## Configuração inicial

In [5]:
import pickle
import pandas as pd

from Utils import templates, utils, recommender

In [6]:
## Configurações base

config = {
    #"runtime": "ROCm llama.cpp v1.23.0", 
    #"runtime": "CPU llama.cpp v1.22.2", # performance ruim
    "LLM_runtime": "Vulkan llama.cpp v1.23.0", # melhor opção
    "dataset": "ml_100k",
    "nsu" : 18,     # número de usuários para filtragem colaborativa        | SSBD :12  | Default :18   | 
    "nci" :24,      # número de itens para filtragem colaborativa           | SSBD :19  | Default :24   | Max : 1682
    "lenlimit" : 24,  # limite de tamanho para a lista filmes assistidos    | SSBD : 8  | Default :24   | Max : 1682
    "test_run" : 0, # define a quantidade de recomendações,                 |           | Default :0    | Max : 943 
    "obs": "base"
}

## define o prompt template
prompt_template = templates.PROMPT_TEMPLATE_2
config.update({"prompt_template": prompt_template})

## define o prompt para formatar a resposta final 
#prompt_format = templates.PROMPT_TEMPLATE_ESTRUCTURE
prompt_format = "" # para não utilizar 
config.update({"prompt_format": prompt_format})
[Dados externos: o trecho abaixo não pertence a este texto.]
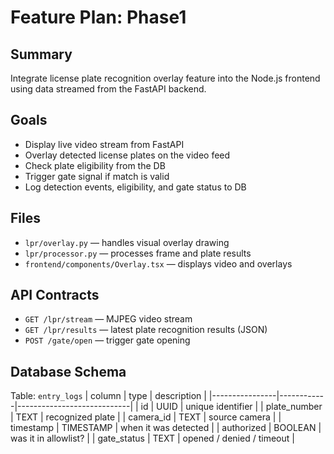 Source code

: # Feature Plan: Phase1

## Summary
Integrate license plate recognition overlay feature into the Node.js frontend using data streamed from the FastAPI backend.

## Goals
- Display live video stream from FastAPI
- Overlay detected license plates on the video feed
- Check plate eligibility from the DB
- Trigger gate signal if match is valid
- Log detection events, eligibility, and gate status to DB

## Files
- `lpr/overlay.py` — handles visual overlay drawing
- `lpr/processor.py` — processes frame and plate results
- `frontend/components/Overlay.tsx` — displays video and overlays

## API Contracts
- `GET /lpr/stream` — MJPEG video stream
- `GET /lpr/results` — latest plate recognition results (JSON)
- `POST /gate/open` — trigger gate opening

## Database Schema
Table: `entry_logs`
| column         | type       | description                |
|----------------|------------|----------------------------|
| id             | UUID       | unique identifier          |
| plate_number   | TEXT       | recognized plate           |
| camera_id      | TEXT       | source camera              |
| timestamp      | TIMESTAMP  | when it was detected       |
| authorized     | BOOLEAN    | was it in allowlist?       |
| gate_status    | TEXT       | opened / denied / timeout  |
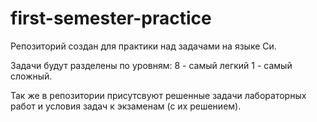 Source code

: # first-semester-practice

Репозиторий создан для практики над задачами на языке Си.

Задачи будут разделены по уровням: 8 - самый легкий 1 - самый сложный.

Так же в репозитории присутсвуют решенные задачи лабораторных работ и условия задач к экзаменам (с их решением).
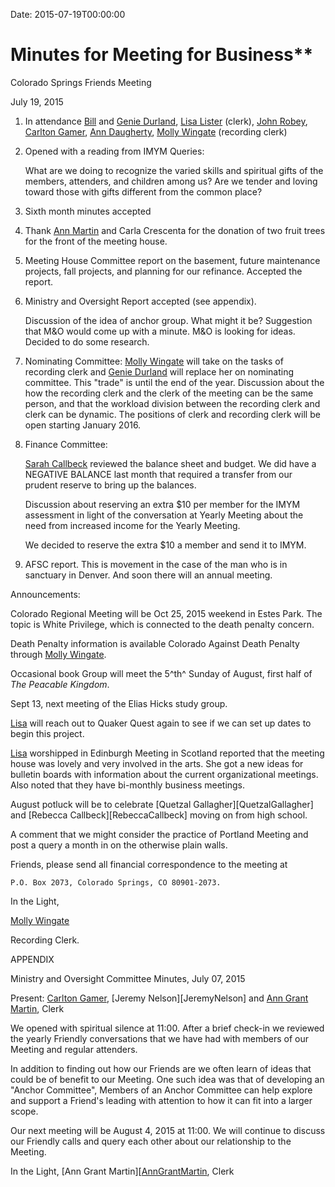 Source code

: Date: 2015-07-19T00:00:00

[AnnDaugherty]: /Friends/AnnDaugherty
[AnnGrantMartin]: /Friends/AnnGrantMartin
[BillDurland]: /Friends/BillDurland
[BillWerling]: /Friends/BillWerling
[CarltonGamer]: /Friends/CarltonGamer
[GenieDurland]: /Friends/GenieDurland
[HollyGrasso]: /Friends/HollyGrasso
[JohnRobey]: /Friends/JohnRobey
[LindaSegar]: /Friends/LindaSegar
[LisaLister]: /Friends/LisaLister
[MollyWingate]: /Friends/MollyWingate
[PeterLevar]: /Friends/PeterLeVar
[PhilFriesen]: /Friends/PhilFriesen
[SarahCallbeck]: /Friends/SarahCallbeck


# Minutes for Meeting for Business**

Colorado Springs Friends Meeting

July 19, 2015

1.  In attendance [Bill][BillDurland] and [Genie Durland][GenieDurland], 
    [Lisa Lister][LisaLister] (clerk), [John Robey][JohnRobey],
    [Carlton Gamer][CarltonGamer], [Ann Daugherty][AnnDaugherty], 
    [Molly Wingate][MollyWingate] (recording clerk)

2.  Opened with a reading from IMYM Queries:

    What are we doing to recognize the varied skills and spiritual gifts of
    the members, attenders, and children among us? Are we tender and loving
    toward those with gifts different from the common place?

3.  Sixth month minutes accepted

4.  Thank [Ann Martin][AnnGrantMartin] and Carla Crescenta for the donation 
    of two fruit trees for the front of the meeting house.

5.  Meeting House Committee report on the basement, future maintenance
    projects, fall projects, and planning for our refinance. Accepted the
    report.

6.  Ministry and Oversight Report accepted (see appendix).

    Discussion of the idea of anchor group. What might it be? Suggestion
    that M&O would come up with a minute. M&O is looking for ideas. Decided
    to do some research.

7.  Nominating Committee: [Molly Wingate][MollyWingate] will take on the tasks of
    recording clerk and [Genie Durland][GenieDurland] will replace her on nominating
    committee. This "trade" is until the end of the year. Discussion about
    the how the recording clerk and the clerk of the meeting can be the same
    person, and that the workload division between the recording clerk and
    clerk can be dynamic. The positions of clerk and recording clerk will be
    open starting January 2016.

8.  Finance Committee:

    [Sarah Callbeck][SarahCallbeck] reviewed the balance sheet and budget. We did have a
    NEGATIVE BALANCE last month that required a transfer from our prudent
    reserve to bring up the balances.

    Discussion about reserving an extra \$10 per member for the IMYM
    assessment in light of the conversation at Yearly Meeting about the need
    from increased income for the Yearly Meeting.

    We decided to reserve the extra $10 a member and send it to IMYM.

9.  AFSC report. This is movement in the case of the man who is in
    sanctuary in Denver. And soon there will an annual meeting.

Announcements:

Colorado Regional Meeting will be Oct 25, 2015 weekend in Estes Park.
The topic is White Privilege, which is connected to the death penalty
concern.

Death Penalty information is available Colorado Against Death Penalty
through [Molly Wingate][MollyWingate].

Occasional book Group will meet the 5^th^ Sunday of August, first half
of *The Peacable Kingdom*.

Sept 13, next meeting of the Elias Hicks study group.

[Lisa][LisaLister] will reach out to Quaker Quest again to see if we can set up dates
to begin this project.

[Lisa][LisaLister] worshipped in Edinburgh Meeting in Scotland reported that the
meeting house was lovely and very involved in the arts. She got a new
ideas for bulletin boards with information about the current
organizational meetings. Also noted that they have bi-monthly business
meetings.

August potluck will be to celebrate [Quetzal Gallagher][QuetzalGallagher] 
and [Rebecca Callbeck][RebeccaCallbeck] moving on from high school.

A comment that we might consider the practice of Portland Meeting and
post a query a month in on the otherwise plain walls.

Friends, please send all financial correspondence to the meeting at 

    P.O. Box 2073, Colorado Springs, CO 80901-2073.


In the Light,

[Molly Wingate][MollyWingate]

Recording Clerk.

APPENDIX

Ministry and Oversight Committee Minutes, July 07, 2015

Present: [Carlton Gamer][CarltonGamer], 
[Jeremy Nelson][JeremyNelson] and [Ann Grant Martin][AnnGrantMartin], 
Clerk

We opened with spiritual silence at 11:00. After a brief check-in we
reviewed the yearly Friendly conversations that we have had with members
of our Meeting and regular attenders.

In addition to finding out how our Friends are we often learn of ideas
that could be of benefit to our Meeting. One such idea was that of
developing an "Anchor Committee", Members of an Anchor Committee can
help explore and support a Friend's leading with attention to how it can
fit into a larger scope.

Our next meeting will be August 4, 2015 at 11:00. We will continue to
discuss our Friendly calls and query each other about our relationship
to the Meeting.

In the Light, [Ann Grant Martin][[AnnGrantMartin], Clerk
# load movie lens 100k dataset
dataset = utils.read_json("Data/ML100K_clean.json")
print(f'Quantidade de Usuários: {len(dataset)}')

Quantidade de Usuários: 943


---------   
## Escolha do modelo

### mistral-7b-instruct-v0.3

In [7]:
config.update({
    "model_name" :"mistral-7b-instruct-v0.3",
    "Arch" : "llama",
    "Quantization" : "Q4_K_M",
    "Temperature": 0.1,
    "max_tokens" : -1,  # Default : 4096
    "GPU Offload": 34,
    "CPU Thread Pool Size": 6,
    "Evaluation Batch Size": 512,
    "Flash Attention": False, # não vi vantagem no uso 
})

### gemma-3-4b-it

In [None]:
config.update({
    "model_name" :"gemma-3-4b-it",
    "Arch" : "gemma3",
    "Quantization" : "Q4_K_M",
    "Temperature": 0.1,
    "max_tokens" : -1,  # Default : 4096
    "GPU Offload": 34,
    "CPU Thread Pool Size": 6,
    "Evaluation Batch Size": 512,
    "Flash Attention": False, # não vi vantagem no uso 
})

### meta-llama-3.1-8b-instruct

In [None]:
config.update({
    "model_name" :"meta-llama-3.1-8b-instruct",
    "Arch" : "llama",
    "Quantization" : "Q4_K_M",
    "Temperature": 0.1,
    "max_tokens" : 4096,
    "GPU Offload": 34,
    "CPU Thread Pool Size": 6,
    "Evaluation Batch Size": 512,
    "Flash Attention": False,
})

### llama-3.2-3b-instruct

In [None]:
config.update({
    "model_name" :"llama-3.2-3b-instruct",
    "Arch" : "llama",
    "Quantization" : "Q8_0",
    "Temperature": 0,
    "max_tokens" : -1, #Default :4096
    "GPU Offload": 34,
    "CPU Thread Pool Size": 6,
    "Evaluation Batch Size": 512,
    "Flash Attention": False,
})

In [None]:
# retorna apenas o usuários que tem o gt no candidatos.
# implementar sobre o pipeline do projeto 

def get_candidate_ids_list(data, id_list, user_matrix_sim, num_u, num_i):
    cand_ids = []
    for i in id_list:
        watched_movies = data[i][0].split(' | ')
        candidate_items = utils.sort_user_filtering_items(data, watched_movies, user_matrix_sim[i], num_u, num_i)
        if data[i][-1] in candidate_items:
            cand_ids.append(i)
    return cand_ids

In [None]:
id_list = list(range(0, len(dataset)))
#assert(len(id_list) == 943) # aqui é verificado se a lista possue exatamente essa quantidade

# Building indexes and similarity matrices for users and movies.
movie_idx = utils.build_moviename_index_dict(dataset)
user_sim_matrix = utils.build_user_similarity_matrix(dataset, movie_idx)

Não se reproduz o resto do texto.